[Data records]

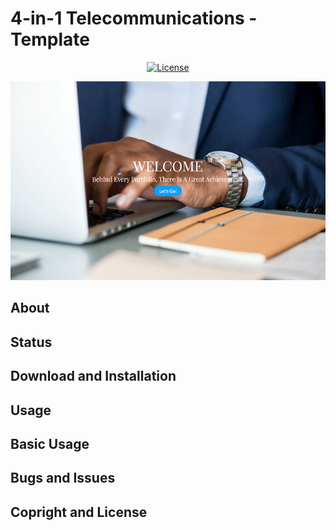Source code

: # 4-in-1 Telecommunications - Template

<p align="center">
<a href="https://designofcp.github.io/4-in-1-Telecommunications/"><img src="https://img.shields.io/github/license/DesignofCp/4-in-1-Telecommunications" alt="License"></a>
</p>

[![4-in-1 Telecommunications](https://github.com/DesignofCp/4-in-1-Telecommunications/blob/master/assets/img/nav/4in1Telecommunications-theme.png)](https://designofcp.github.io/4-in-1-Telecommunications/)

## About

## Status

## Download and Installation

## Usage

## Basic Usage

## Bugs and Issues

## Copright and License
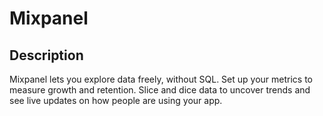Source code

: # Mixpanel

## Description
Mixpanel lets you explore data freely, without SQL. Set up your metrics to measure growth and retention. Slice and dice data to uncover trends and see live updates on how people are using your app.

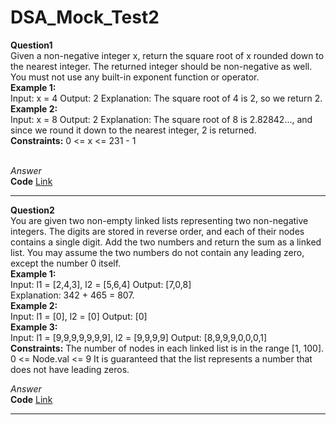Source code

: # DSA_Mock_Test2
**Question1**<br>
Given a non-negative integer x, return the square root of x rounded down to the nearest integer. The returned integer should be non-negative as well. You must not use any built-in exponent function or operator. <br>
**Example 1:**<br>
Input: x = 4 Output: 2 Explanation: The square root of 4 is 2, so we return 2.<br>
**Example 2:**<br>
Input: x = 8 Output: 2 Explanation: The square root of 8 is 2.82842..., and since we round it down to the nearest integer, 2 is returned.<br>
**Constraints:** 0 <= x <= 231 - 1<br><br>

*Answer*<br>
**Code** [Link](https://github.com/Srijana1425/DSA_Mock_Test2/blob/main/Q1.js)
***************************************************************************************************

**Question2**<br>
You are given two non-empty linked lists representing two non-negative integers. The digits are stored in reverse order, and each of their nodes contains a single digit. Add the two numbers and return the sum as a linked list.
You may assume the two numbers do not contain any leading zero, except the number 0 itself.<br>
**Example 1:**<br>
Input: l1 = [2,4,3], l2 = [5,6,4] Output: [7,0,8]<br>
Explanation: 342 + 465 = 807.<br>
**Example 2:**<br>
Input: l1 = [0], l2 = [0] Output: [0]<br>
**Example 3:**<br>
Input: l1 = [9,9,9,9,9,9,9], l2 = [9,9,9,9] Output: [8,9,9,9,0,0,0,1]<br>
**Constraints:** The number of nodes in each linked list is in the range [1, 100].<br>
0 <= Node.val <= 9
It is guaranteed that the list represents a number that does not have leading zeros.<br>

*Answer*<br>
**Code** [Link](https://github.com/Srijana1425/DSA_Mock_Test2/blob/main/Q2.js)
***************************************************************************************************
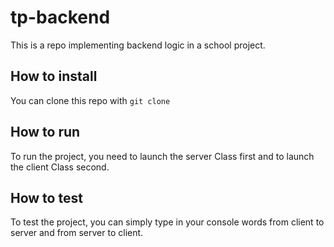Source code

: # tp-backend

This is a repo implementing backend logic in a school project.

## How to install
You can clone this repo with `git clone`

## How to run
To run the project, you need to launch the server Class first and to launch the client Class second.

## How to test
To test the project, you can simply type in your console words from client to server and from server to client.


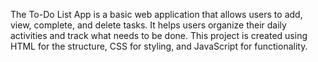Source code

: The To-Do List App is a basic web application that allows users to add, view, complete, and delete tasks. It helps users organize their daily activities and track what needs to be done. This project is created using HTML for the structure, CSS for styling, and JavaScript for functionality.
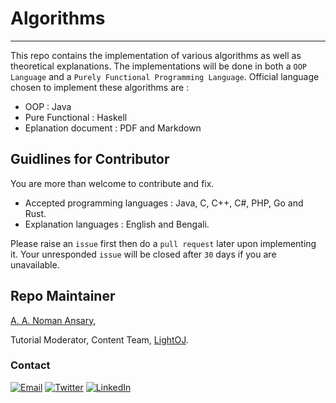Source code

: # Algorithms
---

This repo contains the implementation of various algorithms as well as theoretical explanations. The implementations will be done in both a `OOP Language` and a `Purely Functional Programming Language`.
Official language chosen to implement these algorithms are :

* OOP : Java
* Pure Functional : Haskell 
* Eplanation document : PDF and Markdown

## Guidlines for Contributor

You are more than welcome to contribute and fix.
* Accepted programming languages : Java, C, C++, C#, PHP, Go and Rust.
* Explanation languages : English and Bengali.

Please raise an `issue` first then do a `pull request` later upon implementing it. Your unresponded `issue` will be closed after `30` days if you are unavailable.

##  Repo Maintainer

[A. A. Noman Ansary](https://github.com/showrav-ansary "A. A. Noman Ansary"),

Tutorial Moderator, Content Team, [LightOJ](https://lightoj.com/home "LightOJ").

### Contact 

<a href="mailto:showrav.ansary.bd@gmail.com"><img alt="Email" src="https://img.shields.io/badge/Gmail-showrav.ansary.bd@gmail.com-red?style=flat&logo=gmail"></a>
<a href="https://twitter.com/ansary_showrav"><img alt="Twitter" src="https://img.shields.io/badge/Twitter-A._A._Noman_Ansary-blue?style=flat&logo=twitter"></a>
<a href="https://www.linkedin.com/in/showrav-ansary/"><img alt="LinkedIn" src="https://img.shields.io/badge/LinkedIn-A._A._Noman_Ansary-blue?style=flat&logo=linkedin"></a>

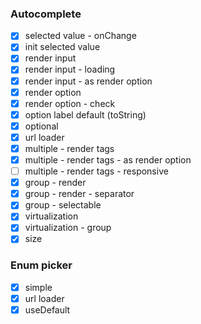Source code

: ﻿### Autocomplete

- [x] selected value - onChange
- [x] init selected value
- [x] render input
- [x] render input - loading
- [x] render input - as render option
- [x] render option
- [x] render option - check
- [x] option label default (toString)
- [x] optional
- [x] url loader
- [x] multiple - render tags
- [x] multiple - render tags - as render option
- [ ] multiple - render tags - responsive
- [x] group - render
- [x] group - render - separator
- [x] group - selectable
- [x] virtualization
- [x] virtualization - group
- [x] size

### Enum picker
- [x] simple
- [x] url loader
- [x] useDefault
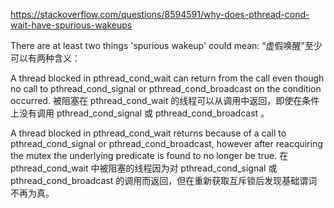 https://stackoverflow.com/questions/8594591/why-does-pthread-cond-wait-have-spurious-wakeups

There are at least two things 'spurious wakeup' could mean:
“虚假唤醒”至少可以有两种含义：

A thread blocked in pthread_cond_wait can return from the call even though no call to pthread_cond_signal or pthread_cond_broadcast on the condition occurred.
被阻塞在 pthread_cond_wait 的线程可以从调用中返回，即使在条件上没有调用 pthread_cond_signal 或 pthread_cond_broadcast 。

A thread blocked in pthread_cond_wait returns because of a call to pthread_cond_signal or pthread_cond_broadcast, however after reacquiring the mutex the underlying predicate is found to no longer be true.
在 pthread_cond_wait 中被阻塞的线程因为对 pthread_cond_signal 或 pthread_cond_broadcast 的调用而返回，但在重新获取互斥锁后发现基础谓词不再为真。

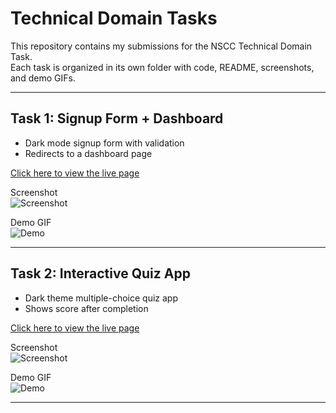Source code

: # Technical Domain Tasks

This repository contains my submissions for the NSCC Technical Domain Task.  
Each task is organized in its own folder with code, README, screenshots, and demo GIFs.  

---

## Task 1: Signup Form + Dashboard
- Dark mode signup form with validation  
- Redirects to a dashboard page  

 [Click here to view the live page](https://aditya-git-07.github.io/NSCC-TECHDOMAIN-TASK/task1/dark-signup-dashboard.html)

 Screenshot  
![Screenshot](screenshot1.png)

 Demo GIF  
![Demo](user_reg_demo.gif)

---

## Task 2: Interactive Quiz App
- Dark theme multiple-choice quiz app  
- Shows score after completion  

 [Click here to view the live page](https://aditya-git-07.github.io/NSCC-TECHDOMAIN-TASK/task2/dark-red-quiz-app.html)

 Screenshot  
![Screenshot](screenshot2.png)

 Demo GIF  
![Demo](quiz_demo.gif)

---


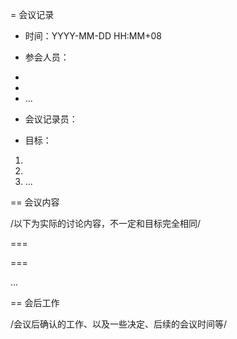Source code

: = 会议记录

* 时间：YYYY-MM-DD HH:MM+08

* 参会人员：
- <Member1>
- <Member2>
- ...

* 会议记录员： <recorder>

* 目标：
1. <Object1>
2. <Object1>
3. ...

== 会议内容

/以下为实际的讨论内容，不一定和目标完全相同/

=== <Object1>
<some content>

=== <Object2>
<some content>

...

== 会后工作

/会议后确认的工作、以及一些决定、后续的会议时间等/
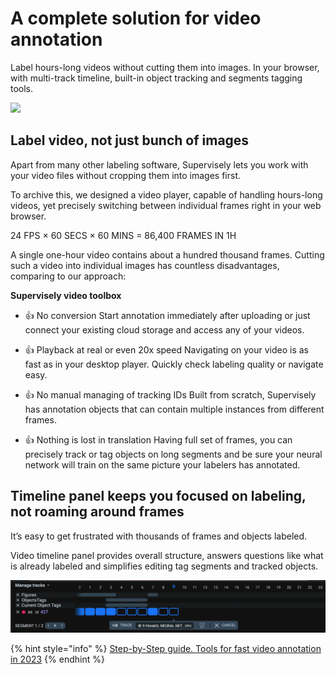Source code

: # A complete solution for video annotation
Label hours-long videos without cutting them into images. In your browser, with multi-track timeline, built-in object tracking and segments tagging tools.

![](video.gif)

## **Label video, not just bunch of images**
Apart from many other labeling software, Supervisely lets you work with your video files without cropping them into images first.

To archive this, we designed a video player, capable of handling hours-long videos, yet precisely switching between individual frames right in your web browser.

24 FPS × 60 SECS × 60 MINS = 86,400 FRAMES IN 1H

A single one-hour video contains about a hundred thousand frames. Cutting such a video into individual images has countless disadvantages, comparing to our approach:

**Supervisely video toolbox**
- 👍  No conversion
Start annotation immediately after uploading or just connect your existing cloud storage and access any of your videos.

- 👍  Playback at real or even 20x speed
Navigating on your video is as fast as in your desktop player. Quickly check labeling quality or navigate easy.

- 👍  No manual managing of tracking IDs
Built from scratch, Supervisely has annotation objects that can contain multiple instances from different frames.

- 👍  Nothing is lost in translation
Having full set of frames, you can precisely track or tag objects on long segments and be sure your neural network will train on the same picture your labelers has annotated.


## **Timeline panel keeps you focused on labeling, not roaming around frames**

It’s easy to get frustrated with thousands of frames and objects labeled.

Video timeline panel provides overall structure, answers questions like what is already labeled and simplifies editing tag segments and tracked objects.

![](Timeline-panel.png)

{% hint style="info" %}
[Step-by-Step guide. Tools for fast video annotation in 2023](https://supervisely.com/blog/top-5-AI-tools-for-surgical-video-annotation/)
{% endhint %}




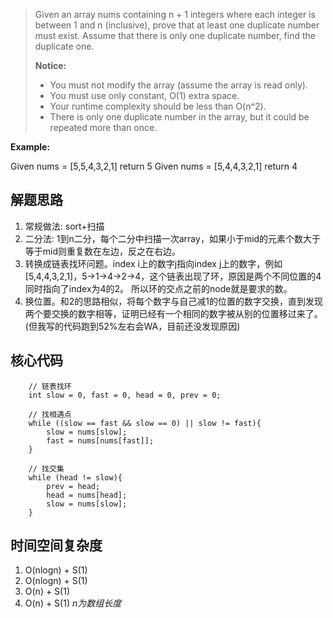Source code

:> Given an array nums containing n + 1 integers where each integer is between 1 and n (inclusive), prove that at least one duplicate number must exist. Assume that there is only one duplicate number, find the duplicate one.
>
> **Notice:** 
>+ You must not modify the array (assume the array is read only).
>+ You must use only constant, O(1) extra space.
>+ Your runtime complexity should be less than O(n^2).
>+ There is only one duplicate number in the array, but it could be repeated more than once.

**Example:** 

Given nums = [5,5,4,3,2,1] return 5
Given nums = [5,4,4,3,2,1] return 4

## 解题思路

1. 常规做法: sort+扫描
2. 二分法: 1到n二分，每个二分中扫描一次array，如果小于mid的元素个数大于等于mid则重复数在左边，反之在右边。
3. 转换成链表找环问题。index i上的数字j指向index j上的数字，例如[5,4,4,3,2,1]，5->1->4->2->4，这个链表出现了环，原因是两个不同位置的4同时指向了index为4的2。
所以环的交点之前的node就是要求的数。
4. 换位置。和2的思路相似，将每个数字与自己减1的位置的数字交换，直到发现两个要交换的数字相等，证明已经有一个相同的数字被从别的位置移过来了。(但我写的代码跑到52%左右会WA，目前还没发现原因)

## 核心代码
        
        // 链表找环
        int slow = 0, fast = 0, head = 0, prev = 0;
        
        // 找相遇点
        while ((slow == fast && slow == 0) || slow != fast){
            slow = nums[slow];
            fast = nums[nums[fast]];
        }
        
        // 找交集
        while (head != slow){
            prev = head;
            head = nums[head];
            slow = nums[slow];
        }


## 时间空间复杂度

1. O(nlogn) + S(1)
2. O(nlogn) + S(1)
3. O(n) + S(1)
4. O(n) + S(1)
*n为数组长度*
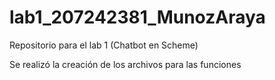 # lab1_207242381_MunozAraya
Repositorio para el lab 1 (Chatbot en Scheme)

Se realizó la creación de los archivos para las funciones
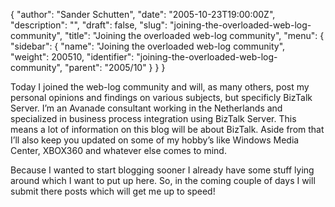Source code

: {
  "author": "Sander Schutten",
  "date": "2005-10-23T19:00:00Z",
  "description": "",
  "draft": false,
  "slug": "joining-the-overloaded-web-log-community",
  "title": "Joining the overloaded web-log community",
  "menu": {
    "sidebar": {
      "name": "Joining the overloaded web-log community",
      "weight": 200510,
      "identifier": "joining-the-overloaded-web-log-community",
      "parent": "2005/10"
    }
  }
}


Today I joined the web-log community and will, as many others, post my personal opinions and findings on various subjects, but specificly BizTalk Server. I’m an Avanade consultant working in the Netherlands and specialized in business process integration using BizTalk Server. This means a lot of information on this blog will be about BizTalk. Aside from that I’ll also keep you updated on some of my hobby’s like Windows Media Center, XBOX360 and whatever else comes to mind.

Because I wanted to start blogging sooner I already have some stuff lying around which I want to put up here. So, in the coming couple of days I will submit there posts which will get me up to speed!

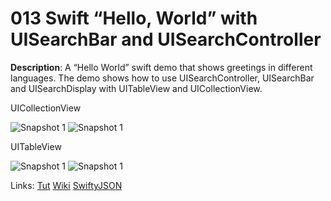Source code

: # 013 Swift “Hello, World” with UISearchBar and UISearchController

**Description**: A “Hello World” swift demo that shows greetings in different languages. The demo shows how to use UISearchController, UISearchBar and UISearchDisplay with UITableView and UICollectionView.   

UICollectionView

![Snapshot 1](https://github.com/vidaaudrey/013-Hello-World-UISearchController-And-UISearchBar/blob/master/_snapshort/snapshot.gif)
![Snapshot 1](https://github.com/vidaaudrey/013-Hello-World-UISearchController-And-UISearchBar/blob/master/_snapshort/snapshort3.gif)

UITableView

![Snapshot 1](https://github.com/vidaaudrey/013-Hello-World-UISearchController-And-UISearchBar/blob/master/_snapshort/snapshot1.gif)
![Snapshot 1](https://github.com/vidaaudrey/013-Hello-World-UISearchController-And-UISearchBar/blob/master/_snapshort/snapshot2.gif)


Links: [Tut](http://www.raywenderlich.com/76519/add-table-view-search-swift)
[Wiki](http://en.wikipedia.org/wiki/Hello)
[SwiftyJSON](https://github.com/lingoer/SwiftyJSON)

• [Work order]
Take exactly the lines from the one containing "所以环的交点之前的node就是要求的数。" through the one containing "fast = nums[nums[fast]];" in the data above, and output them with nothing added.

• [Response to this task]
所以环的交点之前的node就是要求的数。
4. 换位置。和2的思路相似，将每个数字与自己减1的位置的数字交换，直到发现两个要交换的数字相等，证明已经有一个相同的数字被从别的位置移过来了。(但我写的代码跑到52%左右会WA，目前还没发现原因)

## 核心代码
        
        // 链表找环
        int slow = 0, fast = 0, head = 0, prev = 0;
        
        // 找相遇点
        while ((slow == fast && slow == 0) || slow != fast){
            slow = nums[slow];
            fast = nums[nums[fast]];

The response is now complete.